I'm hoping to parlay my MA research into a PhD proposal for the U of Calgary's interdisciplinary program, and it certainly wouldn't hurt to be a part of a research group.
Had no idea these hastily gathered thoughts would prompt such great discussion.
@Heather: I see your prior comments reflect an interest in the "apocalypse" part of the "zombie apocalypse." We are witnessing all kinds of cultural shifts; this one seems to involve more not less mythologizing (which is what pop culture tends to produce), although I'm not sure ideology is a zero-sum kind of thing. Anyway, apocalypptic and post-apocalyptic narratives are their own tradition that belies the singularity of the present. Mary Shelley published The Last Man, a novel about humanity extinguished by cholera, in 1826 -- and she was exploiting an extant trend at that time.
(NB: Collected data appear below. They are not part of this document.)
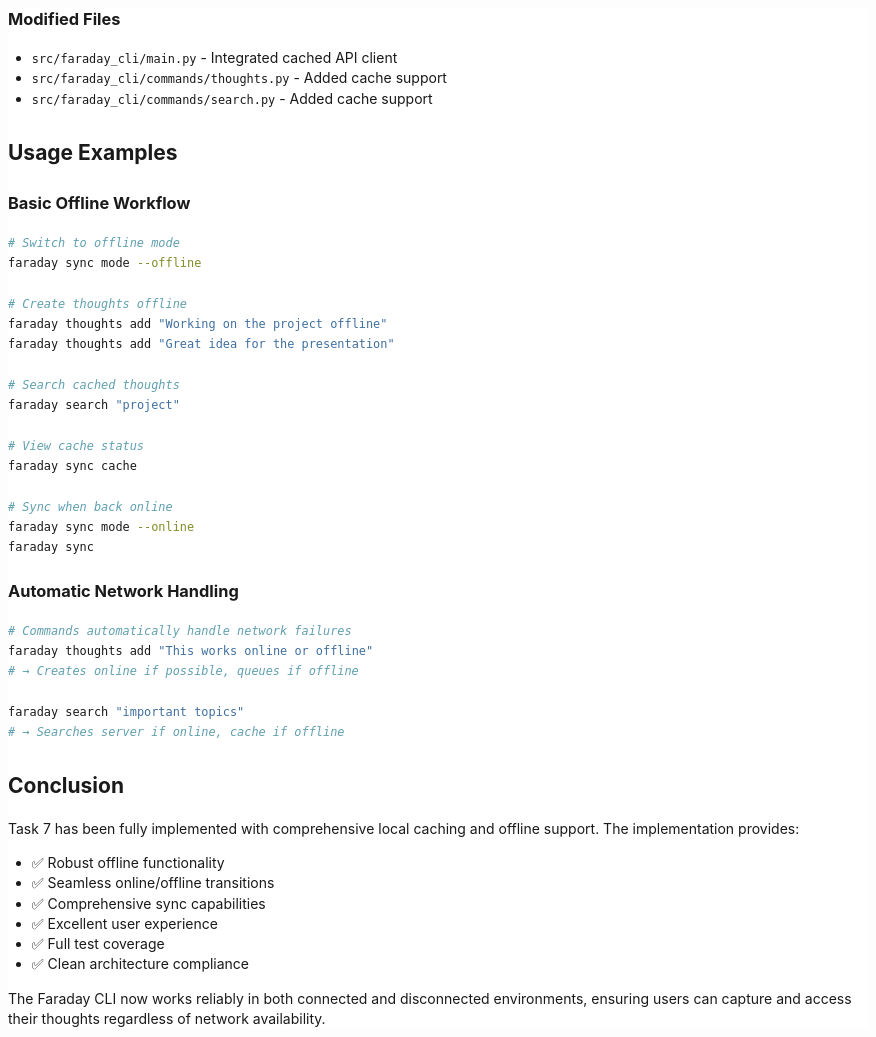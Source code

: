 ### Modified Files
- `src/faraday_cli/main.py` - Integrated cached API client
- `src/faraday_cli/commands/thoughts.py` - Added cache support
- `src/faraday_cli/commands/search.py` - Added cache support

## Usage Examples

### Basic Offline Workflow
```bash
# Switch to offline mode
faraday sync mode --offline

# Create thoughts offline
faraday thoughts add "Working on the project offline"
faraday thoughts add "Great idea for the presentation"

# Search cached thoughts
faraday search "project"

# View cache status
faraday sync cache

# Sync when back online
faraday sync mode --online
faraday sync
```

### Automatic Network Handling
```bash
# Commands automatically handle network failures
faraday thoughts add "This works online or offline"
# → Creates online if possible, queues if offline

faraday search "important topics"
# → Searches server if online, cache if offline
```

## Conclusion

Task 7 has been fully implemented with comprehensive local caching and offline support. The implementation provides:

- ✅ Robust offline functionality
- ✅ Seamless online/offline transitions
- ✅ Comprehensive sync capabilities
- ✅ Excellent user experience
- ✅ Full test coverage
- ✅ Clean architecture compliance

The Faraday CLI now works reliably in both connected and disconnected environments, ensuring users can capture and access their thoughts regardless of network availability.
Also: distinguishing between "Romero zombies" and those of West Indian, syncretic voodoo & obeah traditions is hugely important; thanks for bringing it up.
@Josh: your comment leads me to realize it's the zombie story plot that's about precarity; the zombie character seems -- as you suggest (and as I started to realize while I wrote) -- more significantly on the dispossessed and impoverished side of things as they are. The genre plot allegorizes precarity in representing the fulcrum of transformation -- from "us" to "them" -- as a moving target. Your point about "undecidability" and references are also very helpful and generous, thanks.
Now, about a study group: would it be worthwhile to start and/or "seed" one here in the Landing, as a new Group? (A hint for Heather, since PhD programs like to see research initiative as well as collegial participation... :)
Hrm. Perhaps a workign group is in order. I'll investigate over the weekend and look at getting one started up. Thanks for the gentle nudge.
When I was talking about the loss of cultural mythology, I meant that there seems to be the rapid creation of new mythologies in the face of changing views of the nature of the world. Which is, I know, a terribly unformed and skimpy statement.
A study group sounds like a lot of fun. Count me in. Would the zombie serve as our muse?
Yes, as we all have big brrrrrraaaaaaiiiinnnnsss....
So the Landing is a perfect place to launch this study group, since otherwise we'd have to meet in a boarded-up, darkened house in the countryside.
Yes, and starting it up on Landing will mean that we can skip the inventory of canned goods. That always takes forever.
This is so interesting. I had thought of the zombie motif as generally the logical successor to the Titanic as sinking unsinkable empire--it won't die. But this is more granular and makes a lot of sense.